As one man rowed another pulled in the line while a
third removed the fish as they came into the boat.

Back on the shore, the catch was laid out on the beach
and the three men distributed piles of fish evenly
between them. Their wives took on the job of
packing the fish into creels which they then
put onto their backs to go off
selling around the country.



Not all the fish, however, was sold fresh. Each fishwife was also
an expert smoker, owning a wooden smoking shed with an
earthen floor and a hollow centre where the fire was laid. There
was no chimney, so as the fire burned, the shed filled with smoke.
Along with her collection of hard woods, she used fir cones to
make the cool smoke which preserved the fish. Firstly, however,
the fish had to be gutted, split and their heads removed. Haddock
was most commonly smoked by this method. Then they had to be
scrubbed clean of blood and put into a tub with salt to preserve
them. Finally they were hung up on spits and put into the
smoking shed. The process took the best part of the day. The fish-
wife smoked for two days of the week and for the other four, went
to the country selling fish. On Sunday she went to church.
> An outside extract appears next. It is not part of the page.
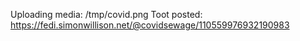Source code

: Uploading media: /tmp/covid.png
Toot posted: https://fedi.simonwillison.net/@covidsewage/110559976932190983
This method of smoking fish by splitting open was common
practice in most East Coast fishing communities, eventually
taking its name Finnan (haddie) from the Aberdeenshire fishing
village of Findon, colloquially known as Finnan. Further south, a
‘closed’ unsplit cure also developed at Auchmithie, a small
fishing village just north of Arbroath. Here, the fish became
known as a Smokie, not smoked in a tall shed with cool smoke but
over a hotter fire in a half whisky barrel covered with layers of
hessian sacking.

Gutted and salted, a pair of fish, their tails tied together, were
hung over wooden rods. Layers of sacking were laid on top. The
smoking process took about forty minutes, which cooked the fish
to a coppery brown on the outside, flavouring the flesh with a
mild smokiness. Both finnans and smokies (which were later
smoked also in Arbroath and became known as Arbroath smokies)
joined the collection of wet fish in the fishwife’s creel.